Copy, from the entries below, each line in which the string "TODO" appears.

Segment Start: Material for the task

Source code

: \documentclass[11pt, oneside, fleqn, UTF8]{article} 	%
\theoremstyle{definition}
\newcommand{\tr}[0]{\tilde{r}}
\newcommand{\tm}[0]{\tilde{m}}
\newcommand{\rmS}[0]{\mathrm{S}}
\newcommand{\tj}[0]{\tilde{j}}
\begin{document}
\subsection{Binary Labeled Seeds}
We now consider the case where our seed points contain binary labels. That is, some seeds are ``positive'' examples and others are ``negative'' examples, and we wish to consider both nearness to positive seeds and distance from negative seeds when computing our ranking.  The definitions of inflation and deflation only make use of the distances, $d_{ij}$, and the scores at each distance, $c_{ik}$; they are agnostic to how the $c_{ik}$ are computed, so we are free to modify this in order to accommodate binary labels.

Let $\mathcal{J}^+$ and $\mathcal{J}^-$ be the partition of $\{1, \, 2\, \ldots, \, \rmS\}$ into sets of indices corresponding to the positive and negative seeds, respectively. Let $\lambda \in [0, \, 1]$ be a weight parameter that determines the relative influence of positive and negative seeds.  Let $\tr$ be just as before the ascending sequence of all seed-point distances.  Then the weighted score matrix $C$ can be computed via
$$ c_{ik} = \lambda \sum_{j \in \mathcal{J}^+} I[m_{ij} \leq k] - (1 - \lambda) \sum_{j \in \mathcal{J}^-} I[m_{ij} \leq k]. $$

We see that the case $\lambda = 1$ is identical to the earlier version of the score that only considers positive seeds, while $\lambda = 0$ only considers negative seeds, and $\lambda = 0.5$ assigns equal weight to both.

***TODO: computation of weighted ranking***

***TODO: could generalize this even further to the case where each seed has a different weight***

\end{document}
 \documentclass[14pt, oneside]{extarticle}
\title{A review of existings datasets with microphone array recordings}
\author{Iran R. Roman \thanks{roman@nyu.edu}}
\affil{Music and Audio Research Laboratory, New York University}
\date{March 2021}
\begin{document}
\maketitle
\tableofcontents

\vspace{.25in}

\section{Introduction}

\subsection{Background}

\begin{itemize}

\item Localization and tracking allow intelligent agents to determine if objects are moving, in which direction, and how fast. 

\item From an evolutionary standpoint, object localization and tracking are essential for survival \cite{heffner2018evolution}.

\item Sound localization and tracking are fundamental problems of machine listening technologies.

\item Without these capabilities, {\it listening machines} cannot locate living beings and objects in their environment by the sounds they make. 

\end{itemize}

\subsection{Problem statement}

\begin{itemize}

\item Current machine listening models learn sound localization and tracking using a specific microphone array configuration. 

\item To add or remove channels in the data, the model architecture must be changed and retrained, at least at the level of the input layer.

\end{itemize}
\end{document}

Segment End: Material for the task

## Reply to the task
***TODO: computation of weighted ranking***
***TODO: could generalize this even further to the case where each seed has a different weight***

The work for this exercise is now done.